*** Material to process

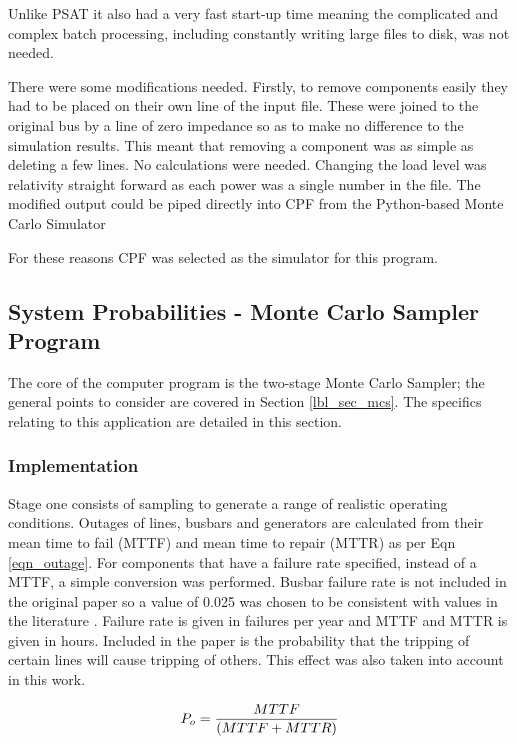 \documentclass[a4paper,oneside,12pt]{report}
\begin{document}
Unlike PSAT it also had a very fast start-up time meaning the complicated and complex batch processing, including constantly writing large files to disk, was not needed.

There were some modifications needed. Firstly, to remove components easily they had to be placed on their own line of the input file. These were joined to the original bus by a line of zero impedance so as to make no difference to the simulation results. This meant that removing a component was as simple as deleting a few lines. No calculations were needed. Changing the load level was relativity straight forward as each power was a single number in the file. The modified output could be piped directly into CPF from the Python-based Monte Carlo Simulator 

For these reasons CPF was selected as the simulator for this program.

\subsection{System Probabilities - Monte Carlo Sampler Program}\label{sec_mc_results}

The core of the computer program is the two-stage Monte Carlo Sampler; the general points to consider are covered in Section \ref{lbl_sec_mcs}. The specifics relating to this application are detailed in this section.

\subsubsection{Implementation}

Stage one consists of sampling to generate a range of realistic operating conditions. Outages of lines, busbars and generators are calculated from their mean time to fail (MTTF) and mean time to repair (MTTR) as per Eqn \ref{eqn_outage}. For components that have a failure rate specified, instead of a MTTF, a simple conversion was performed. Busbar failure rate is not included in the original paper so a value of 0.025 was chosen to be consistent with values in the literature \cite{Allan1991,Billinton1993,Brown2004,Evans1997}. Failure rate is given in failures per year and MTTF and MTTR is given in hours. Included in the paper is the probability that the tripping of certain lines will cause tripping of others. This effect was also taken into account in this work.

\begin{equation}
  \label{eqn_outage}
  P_o = {MTTF \over ( MTTF + MTTR )}
\end{equation}
\end{document}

******

* What you will do
Each record above should be copied character for character, with pictures dropped.

* Your response
 \documentclass[a4paper,oneside,12pt]{report}
\begin{document}
Unlike PSAT it also had a very fast start-up time meaning the complicated and complex batch processing, including constantly writing large files to disk, was not needed.

There were some modifications needed. Firstly, to remove components easily they had to be placed on their own line of the input file. These were joined to the original bus by a line of zero impedance so as to make no difference to the simulation results. This meant that removing a component was as simple as deleting a few lines. No calculations were needed. Changing the load level was relativity straight forward as each power was a single number in the file. The modified output could be piped directly into CPF from the Python-based Monte Carlo Simulator 

For these reasons CPF was selected as the simulator for this program.

\subsection{System Probabilities - Monte Carlo Sampler Program}\label{sec_mc_results}

The core of the computer program is the two-stage Monte Carlo Sampler; the general points to consider are covered in Section \ref{lbl_sec_mcs}. The specifics relating to this application are detailed in this section.

\subsubsection{Implementation}

Stage one consists of sampling to generate a range of realistic operating conditions. Outages of lines, busbars and generators are calculated from their mean time to fail (MTTF) and mean time to repair (MTTR) as per Eqn \ref{eqn_outage}. For components that have a failure rate specified, instead of a MTTF, a simple conversion was performed. Busbar failure rate is not included in the original paper so a value of 0.025 was chosen to be consistent with values in the literature \cite{Allan1991,Billinton1993,Brown2004,Evans1997}. Failure rate is given in failures per year and MTTF and MTTR is given in hours. Included in the paper is the probability that the tripping of certain lines will cause tripping of others. This effect was also taken into account in this work.

\begin{equation}
  \label{eqn_outage}
  P_o = {MTTF \over ( MTTF + MTTR )}
\end{equation}
\end{document}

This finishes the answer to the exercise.